BUCHBESPRECHUNG / BAYER / WENN DIE KINDER STEINE INS WASSER WERFEN

14/06/11 Eine ganze Erzählung in nur einen Satz zu packen? Das klingt zuerst nach purem Manierismus. Doch kann davon keine Rede sein: Xaver Bayers dichter Text ist vielmehr eine bedächtiges wie aufrüttelndes Nachdenken über die Möglichkeiten eines unverstellten Schauens im Zeichen moderner Medien.

Von Harald Gschwandtner

Wie hat sich persönliches Erleben und Schauen in der Flut medial vermittelter und vervielfältigter Bilder gewandelt? Auf welche Weise überlagern die Schichten des Digitalen den privaten, unverstellten Blick? Um diese Fragen kreist Xaver Bayers neue Erzählung „Wenn die Kinder Steine ins Wasser werfen“. Ihrem Protagonisten, Fotograf von Beruf, ist wie seinem literarischen Artverwandten, Hofmannsthals Lord Chandos, „völlig die Fähigkeit abhanden gekommen, über irgend etwas zusammenhängend zu denken oder zu sprechen“. Vielmehr sind es die „Assoziationen beim Ansichtigwerden eines Dings“, die seine Wahrnehmungen prägen.

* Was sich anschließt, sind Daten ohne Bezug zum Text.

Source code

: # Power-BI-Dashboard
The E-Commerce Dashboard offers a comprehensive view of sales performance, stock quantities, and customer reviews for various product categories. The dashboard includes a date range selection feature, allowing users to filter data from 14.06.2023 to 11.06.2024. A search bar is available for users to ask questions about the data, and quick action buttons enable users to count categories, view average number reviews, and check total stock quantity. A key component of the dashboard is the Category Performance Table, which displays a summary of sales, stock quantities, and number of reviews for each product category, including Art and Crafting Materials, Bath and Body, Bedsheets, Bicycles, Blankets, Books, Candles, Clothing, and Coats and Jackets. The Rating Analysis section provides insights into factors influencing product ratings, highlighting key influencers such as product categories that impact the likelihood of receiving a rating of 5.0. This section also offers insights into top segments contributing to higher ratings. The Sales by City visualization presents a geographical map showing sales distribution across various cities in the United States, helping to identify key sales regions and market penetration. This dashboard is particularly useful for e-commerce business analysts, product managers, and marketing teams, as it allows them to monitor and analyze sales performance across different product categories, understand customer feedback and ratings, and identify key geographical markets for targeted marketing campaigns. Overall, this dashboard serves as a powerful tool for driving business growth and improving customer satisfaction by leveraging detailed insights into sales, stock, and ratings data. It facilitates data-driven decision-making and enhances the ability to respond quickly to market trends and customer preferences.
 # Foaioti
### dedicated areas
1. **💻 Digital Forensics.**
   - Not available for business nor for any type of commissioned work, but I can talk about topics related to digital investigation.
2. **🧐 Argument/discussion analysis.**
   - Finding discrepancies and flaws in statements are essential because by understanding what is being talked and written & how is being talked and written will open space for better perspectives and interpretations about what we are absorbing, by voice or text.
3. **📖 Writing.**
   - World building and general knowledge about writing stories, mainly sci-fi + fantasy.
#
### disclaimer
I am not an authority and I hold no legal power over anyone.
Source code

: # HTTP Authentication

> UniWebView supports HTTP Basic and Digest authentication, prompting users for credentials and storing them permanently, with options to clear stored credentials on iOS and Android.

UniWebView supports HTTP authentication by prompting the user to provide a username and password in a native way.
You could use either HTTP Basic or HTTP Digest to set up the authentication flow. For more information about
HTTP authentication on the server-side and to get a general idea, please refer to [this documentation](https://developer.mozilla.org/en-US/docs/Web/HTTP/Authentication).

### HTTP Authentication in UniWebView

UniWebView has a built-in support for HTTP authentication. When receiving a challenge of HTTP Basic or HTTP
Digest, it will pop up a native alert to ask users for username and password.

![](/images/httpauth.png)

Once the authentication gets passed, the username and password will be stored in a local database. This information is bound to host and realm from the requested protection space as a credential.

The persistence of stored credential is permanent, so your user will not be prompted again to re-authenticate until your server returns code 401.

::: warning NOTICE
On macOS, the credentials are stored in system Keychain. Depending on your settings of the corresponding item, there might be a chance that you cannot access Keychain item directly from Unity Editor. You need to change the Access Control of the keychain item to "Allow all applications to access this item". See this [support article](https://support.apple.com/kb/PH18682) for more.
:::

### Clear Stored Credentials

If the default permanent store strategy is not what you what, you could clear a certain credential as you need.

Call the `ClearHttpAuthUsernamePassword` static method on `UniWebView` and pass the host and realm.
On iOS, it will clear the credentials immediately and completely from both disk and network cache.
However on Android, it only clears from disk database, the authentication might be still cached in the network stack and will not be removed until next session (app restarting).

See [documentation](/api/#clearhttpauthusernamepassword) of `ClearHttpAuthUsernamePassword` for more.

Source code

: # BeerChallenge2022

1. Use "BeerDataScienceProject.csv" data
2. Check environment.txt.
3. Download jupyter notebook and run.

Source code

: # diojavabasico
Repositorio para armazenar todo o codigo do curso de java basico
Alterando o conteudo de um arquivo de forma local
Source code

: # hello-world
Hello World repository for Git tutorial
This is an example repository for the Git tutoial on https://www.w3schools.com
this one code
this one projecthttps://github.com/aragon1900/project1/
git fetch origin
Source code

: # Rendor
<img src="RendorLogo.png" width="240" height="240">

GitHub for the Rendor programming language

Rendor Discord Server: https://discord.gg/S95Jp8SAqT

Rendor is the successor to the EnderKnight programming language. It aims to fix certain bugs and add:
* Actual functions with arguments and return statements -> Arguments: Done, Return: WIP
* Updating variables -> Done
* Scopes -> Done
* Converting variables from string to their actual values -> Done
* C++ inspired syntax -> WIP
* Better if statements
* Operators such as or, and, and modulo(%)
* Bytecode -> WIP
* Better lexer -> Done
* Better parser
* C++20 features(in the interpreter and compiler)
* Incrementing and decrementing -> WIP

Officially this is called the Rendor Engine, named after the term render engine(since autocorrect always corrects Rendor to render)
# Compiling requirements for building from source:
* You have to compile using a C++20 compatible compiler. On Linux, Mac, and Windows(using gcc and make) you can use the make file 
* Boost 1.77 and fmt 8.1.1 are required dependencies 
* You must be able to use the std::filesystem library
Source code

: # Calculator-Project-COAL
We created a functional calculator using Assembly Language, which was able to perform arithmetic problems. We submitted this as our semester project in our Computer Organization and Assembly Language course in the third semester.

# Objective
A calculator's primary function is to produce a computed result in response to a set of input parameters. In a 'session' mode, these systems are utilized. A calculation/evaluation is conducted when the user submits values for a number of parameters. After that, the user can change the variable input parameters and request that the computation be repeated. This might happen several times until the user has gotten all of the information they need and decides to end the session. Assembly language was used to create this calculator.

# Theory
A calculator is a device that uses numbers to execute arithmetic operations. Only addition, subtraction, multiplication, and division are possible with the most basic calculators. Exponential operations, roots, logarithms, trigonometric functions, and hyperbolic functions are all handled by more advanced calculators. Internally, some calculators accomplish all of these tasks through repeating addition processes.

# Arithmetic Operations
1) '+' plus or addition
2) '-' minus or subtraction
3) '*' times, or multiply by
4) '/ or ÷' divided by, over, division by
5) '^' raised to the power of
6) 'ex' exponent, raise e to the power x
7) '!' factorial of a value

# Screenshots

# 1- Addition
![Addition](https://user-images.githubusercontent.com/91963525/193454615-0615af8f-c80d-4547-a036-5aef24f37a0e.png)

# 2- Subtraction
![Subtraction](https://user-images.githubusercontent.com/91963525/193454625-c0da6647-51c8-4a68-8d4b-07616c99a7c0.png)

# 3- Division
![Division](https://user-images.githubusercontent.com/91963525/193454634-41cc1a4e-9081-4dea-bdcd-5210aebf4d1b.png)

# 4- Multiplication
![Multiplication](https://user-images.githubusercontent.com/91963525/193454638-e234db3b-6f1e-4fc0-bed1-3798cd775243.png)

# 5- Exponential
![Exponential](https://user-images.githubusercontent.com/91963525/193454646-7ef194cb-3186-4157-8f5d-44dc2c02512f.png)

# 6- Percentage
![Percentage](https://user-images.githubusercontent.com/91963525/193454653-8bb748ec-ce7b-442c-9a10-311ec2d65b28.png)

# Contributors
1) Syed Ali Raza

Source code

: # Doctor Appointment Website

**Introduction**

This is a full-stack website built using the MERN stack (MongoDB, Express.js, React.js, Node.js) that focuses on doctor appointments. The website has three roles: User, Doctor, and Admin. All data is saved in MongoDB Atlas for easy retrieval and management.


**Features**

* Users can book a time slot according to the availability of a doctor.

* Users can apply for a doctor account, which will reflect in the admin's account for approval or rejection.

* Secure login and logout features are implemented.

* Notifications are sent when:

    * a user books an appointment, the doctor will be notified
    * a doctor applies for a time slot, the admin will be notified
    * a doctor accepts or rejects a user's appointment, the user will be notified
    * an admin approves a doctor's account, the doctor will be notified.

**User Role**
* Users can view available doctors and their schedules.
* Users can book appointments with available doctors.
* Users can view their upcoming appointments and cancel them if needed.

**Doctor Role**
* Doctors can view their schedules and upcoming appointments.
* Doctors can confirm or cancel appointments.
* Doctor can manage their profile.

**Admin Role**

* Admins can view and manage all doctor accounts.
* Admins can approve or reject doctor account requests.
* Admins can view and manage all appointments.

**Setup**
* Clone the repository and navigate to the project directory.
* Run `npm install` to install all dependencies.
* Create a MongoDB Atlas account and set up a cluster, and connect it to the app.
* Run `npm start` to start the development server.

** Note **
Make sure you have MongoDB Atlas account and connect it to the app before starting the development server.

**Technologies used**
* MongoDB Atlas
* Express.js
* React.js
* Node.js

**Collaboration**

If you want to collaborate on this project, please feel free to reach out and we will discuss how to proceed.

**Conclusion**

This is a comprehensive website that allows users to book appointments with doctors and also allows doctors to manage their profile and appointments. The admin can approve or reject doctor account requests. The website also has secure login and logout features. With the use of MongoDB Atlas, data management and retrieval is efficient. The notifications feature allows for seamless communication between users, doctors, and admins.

Während er am Brüsseler Airport auf seinen Anschlussflug wartet, durchstreift Bayers Protagonist das Flughafengebäude. Stets lässt das Interesse an seiner Umgebung „schon bald“ nach, schnell wird ihm alles „zu langweilig“. Die Figur des Ich-Erzählers kann dabei in einer doppelten Weise gelesen werden: Einerseits als an der Grenze zum Pathologischen stehendes Individuum, das aus persönlicher Liebesversehrung und Orientierungslosigkeit einen Weg „ins Freie“ sucht. Andererseits als Figuration einer hellsichtigen medienkritischen Gesellschaftsdiagnose, die um die vielschichtigen Begriffe von Bild und Abbild, von Neugierde und Schablone angeordnet ist: Alle Wahrnehmungen erscheinen dem sensiblen Beobachter als verfälscht und inszeniert, wiederholt konstatiert er eine Durchdringung des Lebens und Erlebens mit einer Logik des Geldwertes und der Austauschbarkeit.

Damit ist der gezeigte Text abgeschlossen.